Percorro a memória deste ano, analiso factos, meço palavras e resolvo voar.
Estou agora sentada na copa da mais alta árvore deste meu pequeno jardim, balanço os pés descalços e olho-me lá em baixo.
Estou parada em frente ao carro. Mentalmente recapitulo tudo o que tenho de fazer. Volto a abrir a pasta, parece que não me esqueço de nada. Entro no carro, rodo a chave e maquinalmente ligo o rádio. Arranco.
Lá em cima vou seguindo o carro que se afasta e a paz invade-me. Deixo-me levar pelos afectos, pelos sonhos e esboço um sorriso. Os rostos dos que amo vão surgindo, sentam-se a meu lado preenchendo-me a soidão. Nada mais existe para além desta tranquilidade feita de afectos.

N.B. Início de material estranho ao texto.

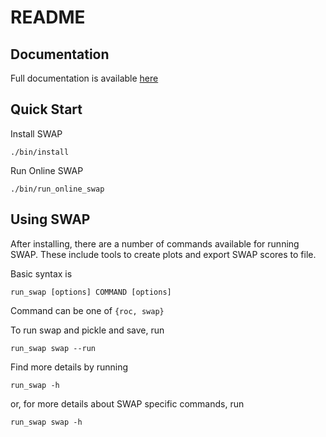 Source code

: README
======

Documentation
-------------

Full documentation is available [here](https://zooniverse.github.io/swap/)

Quick Start
-----------

Install SWAP

`./bin/install`

Run Online SWAP

`./bin/run_online_swap`


Using SWAP
----------

After installing, there are a number of commands available for running SWAP.
These include tools to create plots and export SWAP scores to file.

Basic syntax is

    run_swap [options] COMMAND [options]

Command can be one of `{roc, swap}`

To run swap and pickle and save, run

    run_swap swap --run 

Find more details by running

    run_swap -h

or, for more details about SWAP specific commands, run

    run_swap swap -h
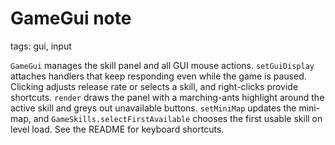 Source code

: # GameGui note

tags: gui, input

`GameGui` manages the skill panel and all GUI mouse actions. `setGuiDisplay` attaches handlers that keep responding even while the game is paused. Clicking adjusts release rate or selects a skill, and right-clicks provide shortcuts. `render` draws the panel with a marching-ants highlight around the active skill and greys out unavailable buttons. `setMiniMap` updates the mini-map, and `GameSkills.selectFirstAvailable` chooses the first usable skill on level load. See the README for keyboard shortcuts.
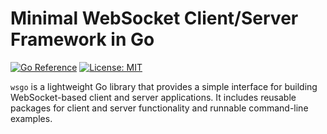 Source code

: # Minimal WebSocket Client/Server Framework in Go

[![Go Reference](https://pkg.go.dev/badge/github.com/pauldin91/wsgo.svg)](https://pkg.go.dev/github.com/pauldin91/wsgo)
[![License: MIT](https://img.shields.io/badge/license-MIT-blue.svg)](LICENSE)

`wsgo` is a lightweight Go library that provides a simple interface for building WebSocket-based client and server applications. It includes reusable packages for client and server functionality and runnable command-line examples.


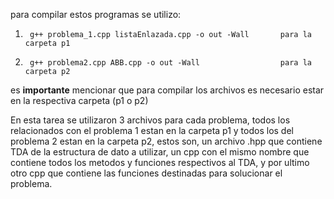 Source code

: para compilar estos programas se utilizo:
1.      g++ problema_1.cpp listaEnlazada.cpp -o out -Wall       para la carpeta p1
2.      g++ problema2.cpp ABB.cpp -o out -Wall                  para la carpeta p2

es **importante** mencionar que para compilar los archivos es necesario estar en la respectiva carpeta (p1 o p2)

En esta tarea se utilizaron 3 archivos para cada problema, todos los relacionados con el problema 1 estan en la carpeta p1 y todos los del problema 2 estan en la carpeta p2, estos son, un archivo .hpp que contiene TDA de la estructura de dato a utilizar, un cpp con el mismo nombre que contiene todos los metodos y funciones respectivos al TDA, y por ultimo otro cpp que contiene las funciones destinadas para solucionar el problema.


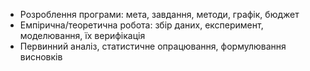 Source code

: - Розроблення програми: мета, завдання, методи, графік, бюджет
- Емпірична/теоретична робота: збір даних, експеримент, моделювання, їх верифікація
- Первинний аналіз, статистичне опрацювання, формулювання висновків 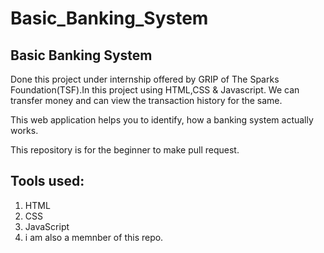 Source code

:# Basic_Banking_System

## Basic Banking System 
Done this project under internship offered by GRIP of The Sparks Foundation(TSF).In this project using HTML,CSS &amp; Javascript. We can transfer money and can view the transaction history for the same.

This web application helps you to identify, how a banking system actually works.

This repository is for the beginner to make pull request.

## Tools used:
1. HTML
2. CSS
3. JavaScript
4. i am also a memnber of this repo.


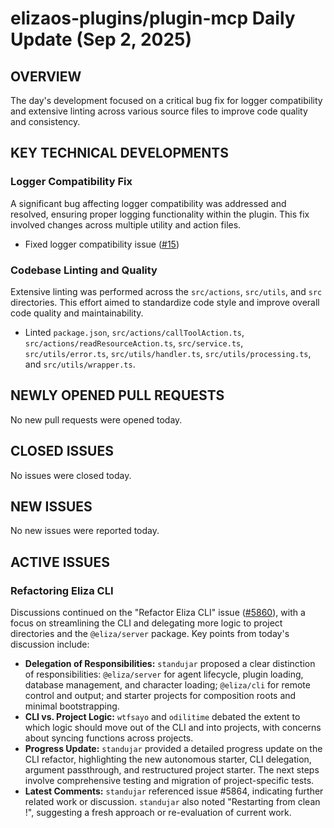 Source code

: # elizaos-plugins/plugin-mcp Daily Update (Sep 2, 2025)
## OVERVIEW 
The day's development focused on a critical bug fix for logger compatibility and extensive linting across various source files to improve code quality and consistency.

## KEY TECHNICAL DEVELOPMENTS

### Logger Compatibility Fix
A significant bug affecting logger compatibility was addressed and resolved, ensuring proper logging functionality within the plugin. This fix involved changes across multiple utility and action files.
- Fixed logger compatibility issue ([#15](https://github.com/elizaos-plugins/plugin-mcp/pull/15))

### Codebase Linting and Quality
Extensive linting was performed across the `src/actions`, `src/utils`, and `src` directories. This effort aimed to standardize code style and improve overall code quality and maintainability.
- Linted `package.json`, `src/actions/callToolAction.ts`, `src/actions/readResourceAction.ts`, `src/service.ts`, `src/utils/error.ts`, `src/utils/handler.ts`, `src/utils/processing.ts`, and `src/utils/wrapper.ts`.

## NEWLY OPENED PULL REQUESTS
No new pull requests were opened today.

## CLOSED ISSUES
No issues were closed today.

## NEW ISSUES
No new issues were reported today.

## ACTIVE ISSUES

### Refactoring Eliza CLI
Discussions continued on the "Refactor Eliza CLI" issue ([#5860](https://github.com/elizaos-plugins/plugin-mcp/issues/5860)), with a focus on streamlining the CLI and delegating more logic to project directories and the `@eliza/server` package. Key points from today's discussion include:
- **Delegation of Responsibilities:** `standujar` proposed a clear distinction of responsibilities: `@eliza/server` for agent lifecycle, plugin loading, database management, and character loading; `@eliza/cli` for remote control and output; and starter projects for composition roots and minimal bootstrapping.
- **CLI vs. Project Logic:** `wtfsayo` and `odilitime` debated the extent to which logic should move out of the CLI and into projects, with concerns about syncing functions across projects.
- **Progress Update:** `standujar` provided a detailed progress update on the CLI refactor, highlighting the new autonomous starter, CLI delegation, argument passthrough, and restructured project starter. The next steps involve comprehensive testing and migration of project-specific tests.
- **Latest Comments:** `standujar` referenced issue #5864, indicating further related work or discussion. `standujar` also noted "Restarting from clean !", suggesting a fresh approach or re-evaluation of current work. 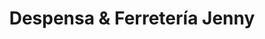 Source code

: ---
title: "Despensa & Ferretería Jenny"
url: /guayaquil/despensa-und-ferreteria-jenny/
shop: Eisenwaren
---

Estacionei, em Agosto é muito fácil arranjar lugar. Toco a campaínha. Não gosto de usar a chave. Troco algumas palavras com quem me abre a porta e dirijo-me para o gabinete. Recados e mais recados. Telefone. Correspondência aberta. Olho o relógio, não quero chegar atrasada à reunião. Saio.
Optei por ficar sentada no beiral do prédio mais estranho do bairro. Todo ele está coberto por inscrições chinesas e a porta de entrada está ladeada por dois dragões de cor ocre. Um exemplo menor de um prédio do Gaudi. Vejo-me sair, passo apressado, rosto crispado.
Uma centena de metros me separa do escritório onde vou ter a reunião. Volto a rever os factos, subo no elevador, entro e enquanto aguardo vou olhando os quadros. Não me fixo em nenhum.
Espero por mim cá fora. Junto a mim pombas, ao longe os telhados desta cidade que ainda amo.
Saio. Respiro fundo e faço uma pausa. Estranho ver-me sentada no alto de um prédio mas não questiono. Falta pouco tempo para o exame. Já o adiei três vezes. Abro a carteira e procuro os comprimidos que devo tomar. Não me recordo quanto tempo antes e resolvo tomá-los já.
Não quero fazer o exame. Queria ir até ao rio. Olho para baixo, vejo-me entrar na pastelaria da esquina. Vou esperar, pacientemente,...
2 comentários:
e abres a porta, voas, voltas, sobes, respiras, enfim...cascata e o lago ao fundo espera os teus pés descalços...
o vento enrola-te o cabelo e as espirais de fumo do fogo do crescente fogo que emana de ti.
beijinho e muita ternura :)
vou seguir-te as letras
ac
Grato pela visita à minha "visita" e pelo comentário.
Nos meus débeis ensaios de voo, escolho também as árvores e, quando sou bafejado pela sorte de nelas poisar, escuto os seus segredos e neles dissolvo os meus.